En un contexto tanta volatibilidad, tampoco hay que descartar sorpresas. Los fantasiosos rumores de estos días sobre un presunto candidato presidencial «tapado», que permitiría al peronismo afrontar competitivamente la elección que se avecina, refleja la convicción generalizada de que la única manera de hacerlo es a través de un drástico «giro al centro», lo que implica un replanteo de la política de alianzas que deje atrás la experiencia del Frente de Todos y la ideología de la confrontación permanente y formule, en su reemplazo, la propuesta de un gobierno de unidad nacional para afrontar la emergencia y promover los acuerdos políticos y sociales necesarios para definir una política de largo plazo que permita poner en marcha la potencialidad productiva de la Argentina.
Resulta significativo, por ejemplo, que Daniel Scioli haya salido a marcar la necesidad de una confluencia política con Schiaretti, con Juan Manuel Urtubey y hasta con Facundo Manes. Indica que ese proceso de reconversión ya está en marcha y es irreversible. La única incógnita reside en su ritmo de desarrollo, que determinará hasta dónde podrá avanzar desde aquí hasta las elecciones.
Dentro de este clima de creciente incertidumbre, cabe empero identificar tres certezas. La primera es que la decisión de Macri hizo que las opciones electorales en Juntos por el Cambio, quedaran reducidas a las disputas entre Horacio Rodríguez Larreta y Patricia Bullrich, con un radicalismo resignado a un rol políticamente subordinado. La segunda es que la presencia de Milei determina que la elección no se definirá en la primera vuelta del 22 de octubre sino recién en el balotaje del 19 de noviembre. La tercera es que, por ese mismo motivo, el gobierno entrante no tendrá mayoría parlamentaria propia, puesto que la integración de ambas cámaras del Congreso nacional se decide en la primera vuelta.

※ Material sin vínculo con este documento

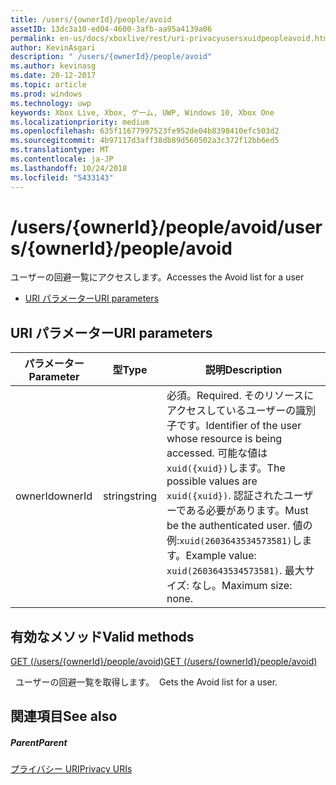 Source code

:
 ```yaml
---
title: /users/{ownerId}/people/avoid
assetID: 13dc3a10-ed04-4600-3afb-aa95a4139a06
permalink: en-us/docs/xboxlive/rest/uri-privacyusersxuidpeopleavoid.html
author: KevinAsgari
description: " /users/{ownerId}/people/avoid"
ms.author: kevinasg
ms.date: 20-12-2017
ms.topic: article
ms.prod: windows
ms.technology: uwp
keywords: Xbox Live, Xbox, ゲーム, UWP, Windows 10, Xbox One
ms.localizationpriority: medium
ms.openlocfilehash: 635f11677997523fe952de04b8398410efc503d2
ms.sourcegitcommit: 4b97117d3aff38db89d560502a3c372f12bb6ed5
ms.translationtype: MT
ms.contentlocale: ja-JP
ms.lasthandoff: 10/24/2018
ms.locfileid: "5433143"
---
```

# <a name="usersowneridpeopleavoid"></a><span data-ttu-id="4b69f-104">/users/{ownerId}/people/avoid</span><span class="sxs-lookup"><span data-stu-id="4b69f-104">/users/{ownerId}/people/avoid</span></span>
<span data-ttu-id="4b69f-105">ユーザーの回避一覧にアクセスします。</span><span class="sxs-lookup"><span data-stu-id="4b69f-105">Accesses the Avoid list for a user</span></span>

  * [<span data-ttu-id="4b69f-106">URI パラメーター</span><span class="sxs-lookup"><span data-stu-id="4b69f-106">URI parameters</span></span>](#ID4EQ)

<a id="ID4EQ"></a>


## <a name="uri-parameters"></a><span data-ttu-id="4b69f-107">URI パラメーター</span><span class="sxs-lookup"><span data-stu-id="4b69f-107">URI parameters</span></span>

| <span data-ttu-id="4b69f-108">パラメーター</span><span class="sxs-lookup"><span data-stu-id="4b69f-108">Parameter</span></span>| <span data-ttu-id="4b69f-109">型</span><span class="sxs-lookup"><span data-stu-id="4b69f-109">Type</span></span>| <span data-ttu-id="4b69f-110">説明</span><span class="sxs-lookup"><span data-stu-id="4b69f-110">Description</span></span>|
| --- | --- | --- |
| <span data-ttu-id="4b69f-111">ownerId</span><span class="sxs-lookup"><span data-stu-id="4b69f-111">ownerId</span></span>| <span data-ttu-id="4b69f-112">string</span><span class="sxs-lookup"><span data-stu-id="4b69f-112">string</span></span>| <span data-ttu-id="4b69f-113">必須。</span><span class="sxs-lookup"><span data-stu-id="4b69f-113">Required.</span></span> <span data-ttu-id="4b69f-114">そのリソースにアクセスしているユーザーの識別子です。</span><span class="sxs-lookup"><span data-stu-id="4b69f-114">Identifier of the user whose resource is being accessed.</span></span> <span data-ttu-id="4b69f-115">可能な値は<code>xuid({xuid})</code>します。</span><span class="sxs-lookup"><span data-stu-id="4b69f-115">The possible values are <code>xuid({xuid})</code>.</span></span> <span data-ttu-id="4b69f-116">認証されたユーザーである必要があります。</span><span class="sxs-lookup"><span data-stu-id="4b69f-116">Must be the authenticated user.</span></span> <span data-ttu-id="4b69f-117">値の例:<code>xuid(2603643534573581)</code>します。</span><span class="sxs-lookup"><span data-stu-id="4b69f-117">Example value: <code>xuid(2603643534573581)</code>.</span></span> <span data-ttu-id="4b69f-118">最大サイズ: なし。</span><span class="sxs-lookup"><span data-stu-id="4b69f-118">Maximum size: none.</span></span> |

<a id="ID4ERB"></a>


## <a name="valid-methods"></a><span data-ttu-id="4b69f-119">有効なメソッド</span><span class="sxs-lookup"><span data-stu-id="4b69f-119">Valid methods</span></span>

[<span data-ttu-id="4b69f-120">GET (/users/{ownerId}/people/avoid)</span><span class="sxs-lookup"><span data-stu-id="4b69f-120">GET (/users/{ownerId}/people/avoid)</span></span>](uri-privacyusersxuidpeopleavoidget.md)

<span data-ttu-id="4b69f-121">&nbsp;&nbsp;ユーザーの回避一覧を取得します。</span><span class="sxs-lookup"><span data-stu-id="4b69f-121">&nbsp;&nbsp;Gets the Avoid list for a user.</span></span>

<a id="ID4E2B"></a>


## <a name="see-also"></a><span data-ttu-id="4b69f-122">関連項目</span><span class="sxs-lookup"><span data-stu-id="4b69f-122">See also</span></span>

<a id="ID4E4B"></a>


##### <a name="parent"></a><span data-ttu-id="4b69f-123">Parent</span><span class="sxs-lookup"><span data-stu-id="4b69f-123">Parent</span></span>

[<span data-ttu-id="4b69f-124">プライバシー URI</span><span class="sxs-lookup"><span data-stu-id="4b69f-124">Privacy URIs</span></span>](atoc-reference-privacyv2.md)
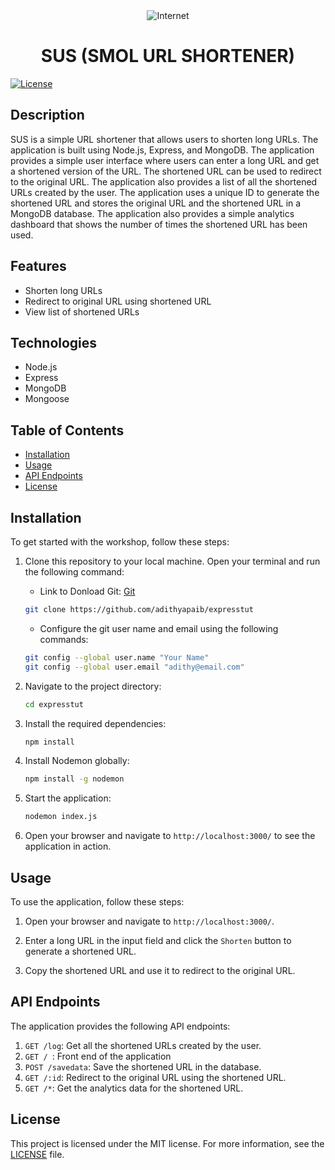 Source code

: <div style="text-align: center;">
  <img src="https://img.icons8.com/fluency/60/000000/internet.png" alt="Internet"/>
  <h1> SUS (SMOL URL SHORTENER) </h1>
</div>


[![License](https://img.shields.io/badge/license-MIT-blue.svg)](https://opensource.org/licenses/MIT)


## Description
SUS is a simple URL shortener that allows users to shorten long URLs. The application is built using Node.js, Express, and MongoDB. The application provides a simple user interface where users can enter a long URL and get a shortened version of the URL. The shortened URL can be used to redirect to the original URL. The application also provides a list of all the shortened URLs created by the user. The application uses a unique ID to generate the shortened URL and stores the original URL and the shortened URL in a MongoDB database. The application also provides a simple analytics dashboard that shows the number of times the shortened URL has been used.


## Features
- Shorten long URLs
- Redirect to original URL using shortened URL
- View list of shortened URLs


## Technologies
- Node.js
- Express
- MongoDB
- Mongoose



## Table of Contents

- [Installation](#installation)
- [Usage](#usage)
- [API Endpoints](#api-endpoints)
- [License](#license)

## Installation

To get started with the workshop, follow these steps:

1. Clone this repository to your local machine. Open your terminal and run the following command:

    - Link to Donload Git: [Git](https://git-scm.com/downloads)

    ```bash
    git clone https://github.com/adithyapaib/expresstut
    ```
    - Configure the git user name and email using the following commands:
    ```bash
    git config --global user.name "Your Name"
    git config --global user.email "adithy@email.com"
    ```

2. Navigate to the project directory:

    ```bash
    cd expresstut
    ```

3. Install the required dependencies:

    ```bash
    npm install
    ```

4. Install Nodemon globally:

    ```bash
    npm install -g nodemon
    ```
4. Start the application:

    ```bash
   nodemon index.js
    ```
5. Open your browser and navigate to `http://localhost:3000/` to see the application in action.


## Usage

To use the application, follow these steps:

1. Open your browser and navigate to `http://localhost:3000/`.

2. Enter a long URL in the input field and click the `Shorten` button to generate a shortened URL.

3. Copy the shortened URL and use it to redirect to the original URL.


## API Endpoints

The application provides the following API endpoints:

1. `GET /log`:  Get all the shortened URLs created by the user.
2. `GET / `:  Front end of the application
3. `POST /savedata`:  Save the shortened URL in the database.
4. `GET /:id`:  Redirect to the original URL using the shortened URL.
5. `GET /*`:  Get the analytics data for the shortened URL.


## License

This project is licensed under the MIT license. For more information, see the [LICENSE](LICENSE) file.






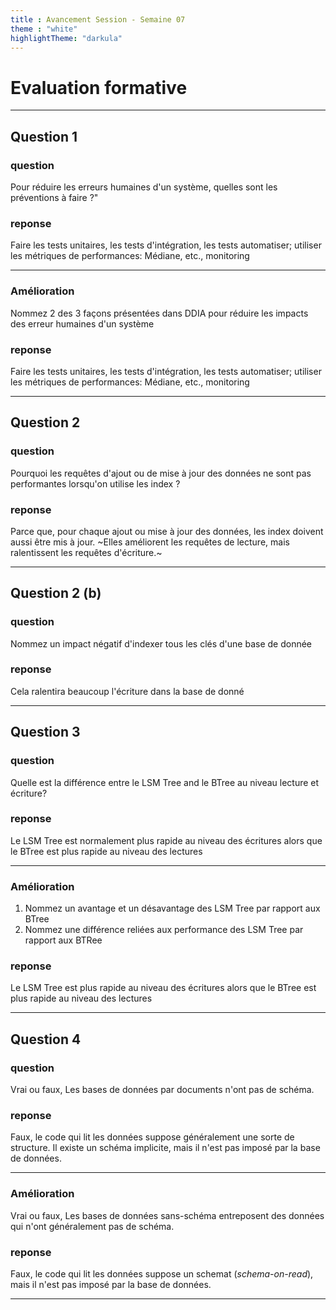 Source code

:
 ```yaml
---
title : Avancement Session - Semaine 07 
theme : "white" 
highlightTheme: "darkula"
---
```


# Evaluation formative

---
## Question 1

### question 
Pour réduire les erreurs humaines d'un système, quelles sont les préventions à faire ?"

### reponse
Faire les tests unitaires, les tests d'intégration, les tests automatiser; utiliser les métriques de performances: Médiane, etc., monitoring

---

### Amélioration
Nommez 2 des 3 façons présentées dans DDIA pour réduire les impacts des erreur humaines d'un système

### reponse
Faire les tests unitaires, les tests d'intégration, les tests automatiser; utiliser les métriques de performances: Médiane, etc., monitoring

---

## Question 2

### question 
Pourquoi les requêtes d'ajout ou de mise à jour des données ne sont pas performantes lorsqu'on utilise les index ?

### reponse
Parce que, pour chaque ajout ou mise à jour des données, les index doivent aussi être mis à jour. ~Elles améliorent les requêtes de lecture, mais ralentissent les requêtes d'écriture.~

---

## Question 2 (b)

### question 
Nommez un impact négatif d'indexer tous les clés d'une base de donnée

### reponse
Cela ralentira beaucoup l'écriture dans la base de donné

---

## Question 3

### question 
Quelle est la différence entre le LSM Tree and le BTree au niveau lecture et écriture?

### reponse
Le LSM Tree est normalement plus rapide au niveau des écritures alors que le BTree est plus rapide au niveau des lectures

---

### Amélioration
1. Nommez un avantage et un désavantage des LSM Tree par rapport aux BTree
2. Nommez une différence reliées aux performance des LSM Tree par rapport aux BTRee

### reponse
Le LSM Tree est plus rapide au niveau des écritures alors que le BTree est plus rapide au niveau des lectures

---

## Question 4

### question 
Vrai ou faux, Les bases de données par documents n'ont pas de schéma.

### reponse
Faux, le code qui lit les données suppose généralement une sorte de structure. Il existe un schéma implicite, mais il n'est pas imposé par la base de données.

---

### Amélioration
Vrai ou faux, Les bases de données sans-schéma entreposent des données qui n'ont généralement pas de schéma.

### reponse
Faux, le code qui lit les données suppose un schemat (*schema-on-read*), mais il n'est pas imposé par la base de données.

--- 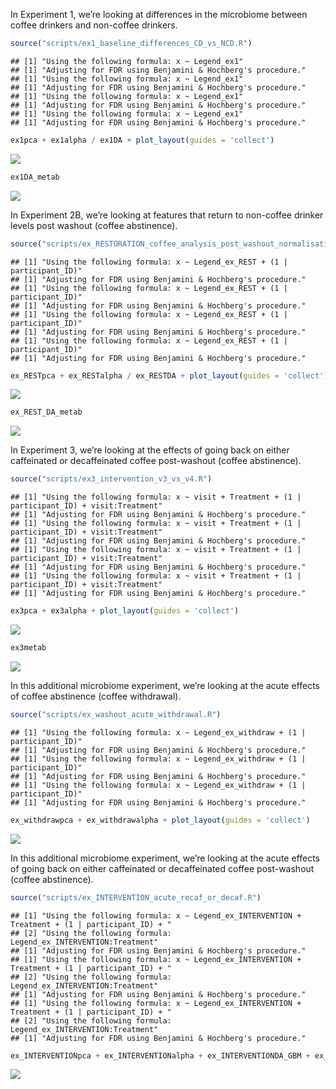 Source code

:<p align="justify">
<!-- README.md is generated from README.Rmd. Please edit that file -->

In Experiment 1, we’re looking at differences in the microbiome between
coffee drinkers and non-coffee drinkers.

``` r
source("scripts/ex1_baseline_differences_CD_vs_NCD.R")
```

    ## [1] "Using the following formula: x ~ Legend_ex1"
    ## [1] "Adjusting for FDR using Benjamini & Hochberg's procedure."
    ## [1] "Using the following formula: x ~ Legend_ex1"
    ## [1] "Adjusting for FDR using Benjamini & Hochberg's procedure."
    ## [1] "Using the following formula: x ~ Legend_ex1"
    ## [1] "Adjusting for FDR using Benjamini & Hochberg's procedure."
    ## [1] "Using the following formula: x ~ Legend_ex1"
    ## [1] "Adjusting for FDR using Benjamini & Hochberg's procedure."

``` r
ex1pca + ex1alpha / ex1DA + plot_layout(guides = 'collect')
```

![](README_files/figure-gfm/unnamed-chunk-2-1.png)<!-- -->

``` r
ex1DA_metab
```

![](README_files/figure-gfm/unnamed-chunk-2-2.png)<!-- -->

In Experiment 2B, we’re looking at features that return to non-coffee
drinker levels post washout (coffee abstinence).

``` r
source("scripts/ex_RESTORATION_coffee_analysis_post_washout_normalisation.R")
```

    ## [1] "Using the following formula: x ~ Legend_ex_REST + (1 | participant_ID)"
    ## [1] "Adjusting for FDR using Benjamini & Hochberg's procedure."
    ## [1] "Using the following formula: x ~ Legend_ex_REST + (1 | participant_ID)"
    ## [1] "Adjusting for FDR using Benjamini & Hochberg's procedure."
    ## [1] "Using the following formula: x ~ Legend_ex_REST + (1 | participant_ID)"
    ## [1] "Adjusting for FDR using Benjamini & Hochberg's procedure."
    ## [1] "Using the following formula: x ~ Legend_ex_REST + (1 | participant_ID)"
    ## [1] "Adjusting for FDR using Benjamini & Hochberg's procedure."

``` r
ex_RESTpca + ex_RESTalpha / ex_RESTDA + plot_layout(guides = 'collect')
```

![](README_files/figure-gfm/unnamed-chunk-4-1.png)<!-- -->

``` r
ex_REST_DA_metab
```

![](README_files/figure-gfm/unnamed-chunk-4-2.png)<!-- -->

In Experiment 3, we’re looking at the effects of going back on either
caffeinated or decaffeinated coffee post-washout (coffee abstinence).

``` r
source("scripts/ex3_intervention_v3_vs_v4.R")
```

    ## [1] "Using the following formula: x ~ visit + Treatment + (1 | participant_ID) + visit:Treatment"
    ## [1] "Adjusting for FDR using Benjamini & Hochberg's procedure."
    ## [1] "Using the following formula: x ~ visit + Treatment + (1 | participant_ID) + visit:Treatment"
    ## [1] "Adjusting for FDR using Benjamini & Hochberg's procedure."
    ## [1] "Using the following formula: x ~ visit + Treatment + (1 | participant_ID) + visit:Treatment"
    ## [1] "Adjusting for FDR using Benjamini & Hochberg's procedure."
    ## [1] "Using the following formula: x ~ visit + Treatment + (1 | participant_ID) + visit:Treatment"
    ## [1] "Adjusting for FDR using Benjamini & Hochberg's procedure."

``` r
ex3pca + ex3alpha + plot_layout(guides = 'collect')
```

![](README_files/figure-gfm/unnamed-chunk-6-1.png)<!-- -->

``` r
ex3metab
```

![](README_files/figure-gfm/unnamed-chunk-6-2.png)<!-- -->

In this additional microbiome experiment, we’re looking at the acute
effects of coffee abstinence (coffee withdrawal).

``` r
source("scripts/ex_washout_acute_withdrawal.R")
```

    ## [1] "Using the following formula: x ~ Legend_ex_withdraw + (1 | participant_ID)"
    ## [1] "Adjusting for FDR using Benjamini & Hochberg's procedure."
    ## [1] "Using the following formula: x ~ Legend_ex_withdraw + (1 | participant_ID)"
    ## [1] "Adjusting for FDR using Benjamini & Hochberg's procedure."
    ## [1] "Using the following formula: x ~ Legend_ex_withdraw + (1 | participant_ID)"
    ## [1] "Adjusting for FDR using Benjamini & Hochberg's procedure."

``` r
ex_withdrawpca + ex_withdrawalpha + plot_layout(guides = 'collect')
```

![](README_files/figure-gfm/unnamed-chunk-8-1.png)<!-- -->

In this additional microbiome experiment, we’re looking at the acute
effects of going back on either caffeinated or decaffeinated coffee
post-washout (coffee abstinence).

``` r
source("scripts/ex_INTERVENTION_acute_recaf_or_decaf.R")
```

    ## [1] "Using the following formula: x ~ Legend_ex_INTERVENTION + Treatment + (1 | participant_ID) + "
    ## [2] "Using the following formula:     Legend_ex_INTERVENTION:Treatment"                            
    ## [1] "Adjusting for FDR using Benjamini & Hochberg's procedure."
    ## [1] "Using the following formula: x ~ Legend_ex_INTERVENTION + Treatment + (1 | participant_ID) + "
    ## [2] "Using the following formula:     Legend_ex_INTERVENTION:Treatment"                            
    ## [1] "Adjusting for FDR using Benjamini & Hochberg's procedure."
    ## [1] "Using the following formula: x ~ Legend_ex_INTERVENTION + Treatment + (1 | participant_ID) + "
    ## [2] "Using the following formula:     Legend_ex_INTERVENTION:Treatment"                            
    ## [1] "Adjusting for FDR using Benjamini & Hochberg's procedure."

``` r
ex_INTERVENTIONpca + ex_INTERVENTIONalpha + ex_INTERVENTIONDA_GBM + ex_INTERVENTIONDA_GMM +  plot_layout(guides = 'collect', heights = c(1,1,2,2))
```

![](README_files/figure-gfm/unnamed-chunk-10-1.png)<!-- -->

Cabe acotar que, hoy mismo, el Interbloque Federal de la Cámara de Diputados, que preside Alejandro «Topo» Rodríguez, elegido en 2019 en la lista de Roberto Lavagna y que incluye a los diputados del peronismo de Córdoba, y el naciente bloque de unidad Federal del Senado, escindido de la bancada oficialista y en el que participa la senadora cordobesa Alejandra Vigo, se hayan convertido virtualmente en los árbitros en las decisiones en ambas cámaras del Congreso.
Esta situación de lo que Juan Carlos Portantiero definió años atrás como un «empate hegemónico» obligará a focalizar la atención en dos instancias sucesivas. En primer lugar, y durante el breve lapso de cuatro semanas que trascurrirán entre ambas vueltas electorales, a las eventuales negociaciones entre los candidatos «finalistas» y las terceras y cuartas fuerzas, cuyo caudal podría desnivelar la balanza en el balotaje e inmediatamente después en los acuerdos políticos que el nuevo presidente tendrá necesariamente que buscar para garantizar la gobernabilidad en un escenario de extrema volatilidad económica y de aguda conflictividad social.
El paso al costado de Macri y Cristina Kirchner desata una tendencia hacia una creciente horizontalización política en las dos coaliciones hasta ahora dominantes y las apremiantes exigencias de la crisis obligarán al nuevo gobierno a ampliar sus bases originarias de sustentación. Las elecciones de este año no son el fin de la historia. Constituyen, sí, un hito fundamental, pero representan un suceso dentro de un proceso mucho más vasto que ya está en marcha.
El actual proceso electoral constituye entonces el punto de partida para una inevitable reconfiguración del sistema de poder político, que empezará a definirse en la segunda vuelta del 19 de noviembre pero que seguramente adquirirá su forma más acabada recién a partir del 10 de diciembre y en los meses subsiguientes. De aquí hasta entonces, la Argentina atravesará una etapa de transición entre el ocaso del ciclo histórico del «kircherismo», que signa el presente, y lo que vendrá.